Cali dejó que Booker la ayudara a ponerse en pie. Utilizaron la fueraborda de los terroristas para llegar al Riva. Booker y Cali tuvieron que cargar con el janisario herido al yate de lujo, ya que se había desmayado debido a la pérdida de sangre y al cansancio. Lo instalaron en el camarote de Cali y envolvieron el tembloroso cuerpo con mantas después de que Booker le hubiera limpiado la herida. Booker le pidió a Cali que se quedara con él hasta que se durmiera y subió al puente de mando. Acarició la frente ardiendo de Devrin, apartándole suavemente el pelo del rostro, con un torbellino de emociones tal que no podía concentrarse en nada que no fuera ese simple gesto.
Los motores cobraron vida y el Riva empezó a alejarse de la orilla. Cali dejó a Devrin y fue a la ventana de popa. El campamento empezó a alejarse rápidamente cuando Booker aceleró y se formó una gran estela blanca en forma de uve que ocupaba toda la anchura de esta estrecha parte de la bahía.
Estaba a punto de darse la vuelta, cuando vio algo más en la superficie del agua. Estuvo a punto de descartarlo como una ola, pero algo despertó su curiosidad, una extraña sensación que, sabía, era consecuencia de su dolor. Aun así, corrió hacia la plataforma de buceo y, sin distinguir aún qué era lo que le había llamado la atención, subió a la cubierta principal para poder ver mejor.
—¡Book! —gritó.
Como no la oyó por encima del ruido de los motores, corrió hacia él y le dio un golpe en el hombro.
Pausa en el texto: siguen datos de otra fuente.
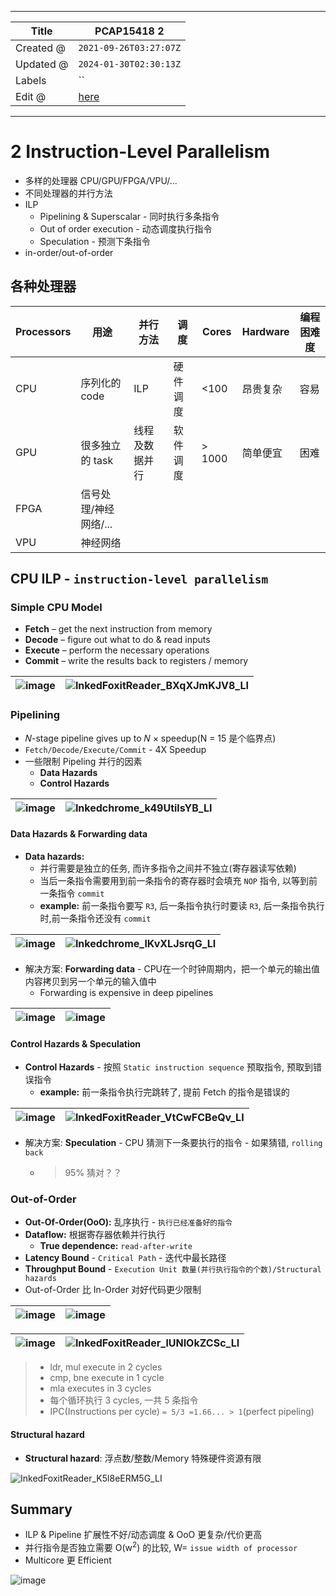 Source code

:-----

| Title     | PCAP15418 2                                      |
| --------- | ------------------------------------------------ |
| Created @ | `2021-09-26T03:27:07Z`                           |
| Updated @ | `2024-01-30T02:30:13Z`                           |
| Labels    | \`\`                                             |
| Edit @    | [here](https://github.com/junxnone/csc/issues/4) |

-----

# 2 Instruction-Level Parallelism

  - 多样的处理器 CPU/GPU/FPGA/VPU/...
  - 不同处理器的并行方法
  - ILP
      - Pipelining & Superscalar - 同时执行多条指令
      - Out of order execution - 动态调度执行指令
      - Speculation - 预测下条指令
  - in-order/out-of-order

## 各种处理器

| Processors | 用途            | 并行方法    | 调度   | Cores   | Hardware | 编程困难度 |
| ---------- | ------------- | ------- | ---- | ------- | -------- | ----- |
| CPU        | 序列化的 code     | ILP     | 硬件调度 | \<100   | 昂贵复杂     | 容易    |
| GPU        | 很多独立的 task    | 线程及数据并行 | 软件调度 | \> 1000 | 简单便宜     | 困难    |
| FPGA       | 信号处理/神经网络/... |         |      |         |          |       |
| VPU        | 神经网络          |         |      |         |          |       |

## CPU ILP - `instruction-level parallelism`

### Simple CPU Model

  - **Fetch** – get the next instruction from memory
  - **Decode** – figure out what to do & read inputs
  - **Execute** – perform the necessary operations
  - **Commit** – write the results back to registers / memory

| ![image](media/0bf2d9393c02b09eecd71b432cb730fee695150d.png) | ![InkedFoxitReader\_BXqXJmKJV8\_LI](media/62a404ea11165ab8df2a1d9057909dab537e99f3.jpg) |
| ------------------------------------------------------------ | --------------------------------------------------------------------------------------- |

### **Pipelining**

  - 𝑁-stage pipeline gives up to 𝑁 × speedup(N = 15 是个临界点)
  - `Fetch/Decode/Execute/Commit` - 4X Speedup
  - 一些限制 Pipeling 并行的因素
      - **Data Hazards**
      - **Control Hazards**

| ![image](media/6bda88a84661008f1d720263187a19ee1cf6958b.png) | ![Inkedchrome\_k49UtilsYB\_LI](media/d26926079343353a090178e44faecb0ad092345e.jpg) |
| ------------------------------------------------------------ | ---------------------------------------------------------------------------------- |

#### Data Hazards & Forwarding data

  - **Data hazards:**
      - 并行需要是独立的任务, 而许多指令之间并不独立(寄存器读写依赖)
      - 当后一条指令需要用到前一条指令的寄存器时会填充 `NOP` 指令, 以等到前一条指令 `commit`
      - **example:** 前一条指令要写 `R3`, 后一条指令执行时要读 `R3`, 后一条指令执行时,前一条指令还没有
        `commit`

| ![image](media/5adeae18374c1cef3c7a2a91d7baeb542b7fc798.png) | ![Inkedchrome\_lKvXLJsrqG\_LI](media/bf9e891da16feb13447aa3fa8d7de821a0ea7891.jpg) |
| ------------------------------------------------------------ | ---------------------------------------------------------------------------------- |

  - 解决方案: **Forwarding data** - CPU在一个时钟周期内，把一个单元的输出值内容拷贝到另一个单元的输入值中
      - Forwarding is expensive in deep pipelines

| ![image](media/2badcef7c727fa80885920ff2135de627d60c1d7.png) | ![image](media/c4db4124bb0b6292aa5814f0abcbff466305f967.png) |
| ------------------------------------------------------------ | ------------------------------------------------------------ |

#### Control Hazards & Speculation

  - **Control Hazards** - 按照 `Static instruction sequence` 预取指令, 预取到错误指令
      - **example:** 前一条指令执行完跳转了, 提前 Fetch 的指令是错误的

| ![image](media/bceb254dd6815ff698a964f92b94ab10db580035.png) | ![InkedFoxitReader\_VtCwFCBeQv\_LI](media/bc0bd6c06ddda52f04d044b3044294e8161353da.jpg) |
| ------------------------------------------------------------ | --------------------------------------------------------------------------------------- |

  - 解决方案: **Speculation** - CPU 猜测下一条要执行的指令 - 如果猜错, `rolling back`
      - > 95% 猜对？？

### Out-of-Order

  - **Out-Of-Order(OoO):** 乱序执行 - `执行已经准备好的指令`
  - **Dataflow:** 根据寄存器依赖并行执行
      - **True dependence:** `read-after-write`
  - **Latency Bound** - `Critical Path` - 迭代中最长路径
  - **Throughput Bound** - `Execution Unit 数量(并行执行指令的个数)/Structural
    hazards`
  - Out-of-Order 比 In-Order 对好代码更少限制

| ![image](media/a57544c155b9d423baacf45ed4743bdeea1ddad6.png) | ![image](media/c9b0d11aa9cfd4cd767fb642313561a48528d1fa.png) |
| ------------------------------------------------------------ | ------------------------------------------------------------ |

| ![image](media/9642f49e6846ba8ef89748ee1dd388d37c2a8ef3.png) | ![InkedFoxitReader\_lUNIOkZCSc\_LI](media/d7978cd103d5c5a9f2321e9dcdeb6a3f8a91c9db.jpg) |
| ------------------------------------------------------------ | --------------------------------------------------------------------------------------- |

>   - ldr, mul execute in 2 cycles
>   - cmp, bne execute in 1 cycle
>   - mla executes in 3 cycles
>   - 每个循环执行 3 cycles, 一共 5 条指令
>   - IPC(Instructions per cycle) `= 5/3 =1.66... > 1`(perfect pipeling)

#### Structural hazard

  - **Structural hazard**: 浮点数/整数/Memory 特殊硬件资源有限

![InkedFoxitReader\_K5l8eERM5G\_LI](media/62fda10ab5481d11dc0ebdb3844b0054baca14c0.jpg)

## Summary

  - ILP & Pipeline 扩展性不好/动态调度 & OoO 更复杂/代价更高
  - 并行指令是否独立需要 O(w<sup>2</sup>) 的比较, W= `issue width of processor`
  - Multicore 更 Efficient

![image](media/696c1e393ad1ea5db95caf7dd22c687180daf22e.png)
—Vuelve. Vuelve. Hay alguien en el agua.
—¿Qué?
—Que hay alguien en el agua. Da la vuelta.
Booker la miró incrédulo, pero giró el timón de todas formas. Retrocedieron 50 metros, con el motor a pocas revoluciones, los dos escrutando el agua, pero incapaces de ver nada excepto su propia estela.
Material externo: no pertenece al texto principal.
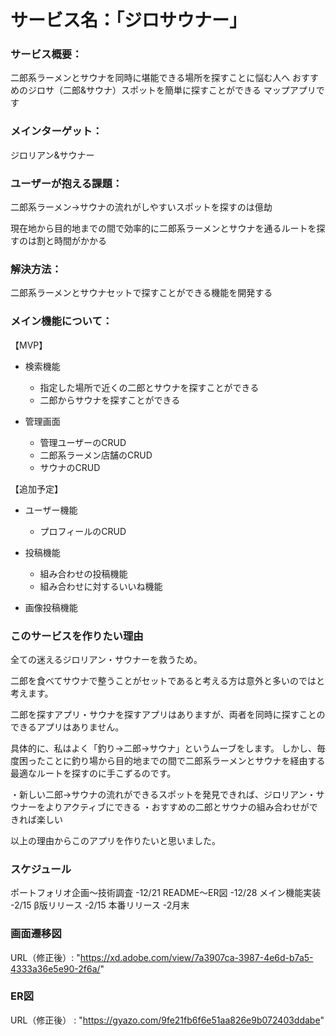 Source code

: # サービス名：「ジロサウナー」

### サービス概要：

二郎系ラーメンとサウナを同時に堪能できる場所を探すことに悩む人へ
おすすめのジロサ（二郎&サウナ）スポットを簡単に探すことができる
マップアプリです

### メインターゲット：

ジロリアン&サウナー

### ユーザーが抱える課題：

二郎系ラーメン→サウナの流れがしやすいスポットを探すのは億劫

現在地から目的地までの間で効率的に二郎系ラーメンとサウナを通るルートを探すのは割と時間がかかる

### 解決方法：

二郎系ラーメンとサウナセットで探すことができる機能を開発する

### メイン機能について：
【MVP】

- 検索機能
  - 指定した場所で近くの二郎とサウナを探すことができる
  - 二郎からサウナを探すことができる

- 管理画面
  - 管理ユーザーのCRUD
  - 二郎系ラーメン店舗のCRUD
  - サウナのCRUD

【追加予定】
- ユーザー機能
  - プロフィールのCRUD

- 投稿機能
  - 組み合わせの投稿機能
  - 組み合わせに対するいいね機能

- 画像投稿機能


### このサービスを作りたい理由

全ての迷えるジロリアン・サウナーを救うため。

二郎を食べてサウナで整うことがセットであると考える方は意外と多いのではと考えます。

二郎を探すアプリ・サウナを探すアプリはありますが、両者を同時に探すことのできるアプリはありません。

具体的に、私はよく「釣り→二郎→サウナ」というムーブをします。
しかし、毎度困ったことに釣り場から目的地までの間で二郎系ラーメンとサウナを経由する最適なルートを探すのに手こずるのです。

・新しい二郎→サウナの流れができるスポットを発見できれば、ジロリアン・サウナーをよりアクティブにできる
・おすすめの二郎とサウナの組み合わせができれば楽しい

以上の理由からこのアプリを作りたいと思いました。

### スケジュール
ポートフォリオ企画〜技術調査 -12/21
README〜ER図 -12/28
メイン機能実装 -2/15
β版リリース -2/15
本番リリース -2月末

### 画面遷移図
URL（修正後）: "https://xd.adobe.com/view/7a3907ca-3987-4e6d-b7a5-4333a36e5e90-2f6a/"

### ER図
URL（修正後） : "https://gyazo.com/9fe21fb6f6e51aa826e9b072403ddabe"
—¿Seguro que has visto algo?
La duda se apoderó de Cali.
—Creía que sí.
—Vamos, tenemos que llevar a Devrin al hospital.
Volvió a girar el timón y a acelerar cuando Cali gritó y señaló algo. En la cresta de su estela había un hombre boca abajo en el agua. Booker cambió de dirección, aceleró y en segundos estaban flotando junto a la lastimosa figura.
—No me lo puedo creer.
Cali cogió un salvavidas y saltó por la borda. El salvavidas se le escapó de las manos cuando cayó al agua, pero lo encontró cuando salió a la superficie. Empezó a nadar rápidamente, empujando el salvavidas por delante. Le dio al hombre la vuelta. Del agua salió un brazo y se aferró a él. Mercer levantó la cabeza con una descarada sonrisa en su rostro machacado, pero aún atractivo.
—Nunca pensé que Booker intentaría robarme a mi chica.
Cali lo besó con ganas, pero Mercer tuvo que apartarla. Tenía la boca destrozada y llena de sangre.
—¿Cómo? —le preguntó ella, mientras flotaban en el agua.
—El túnel sólo se había derrumbado en parte —jadeó Mercer—. Utilicé el equipo de buceo de Poli para sumergirme y encontré un lugar donde el terremoto había roto el techo lo suficiente para dejarme salir. Dejé que el principio de Arquímedes hiciera el resto.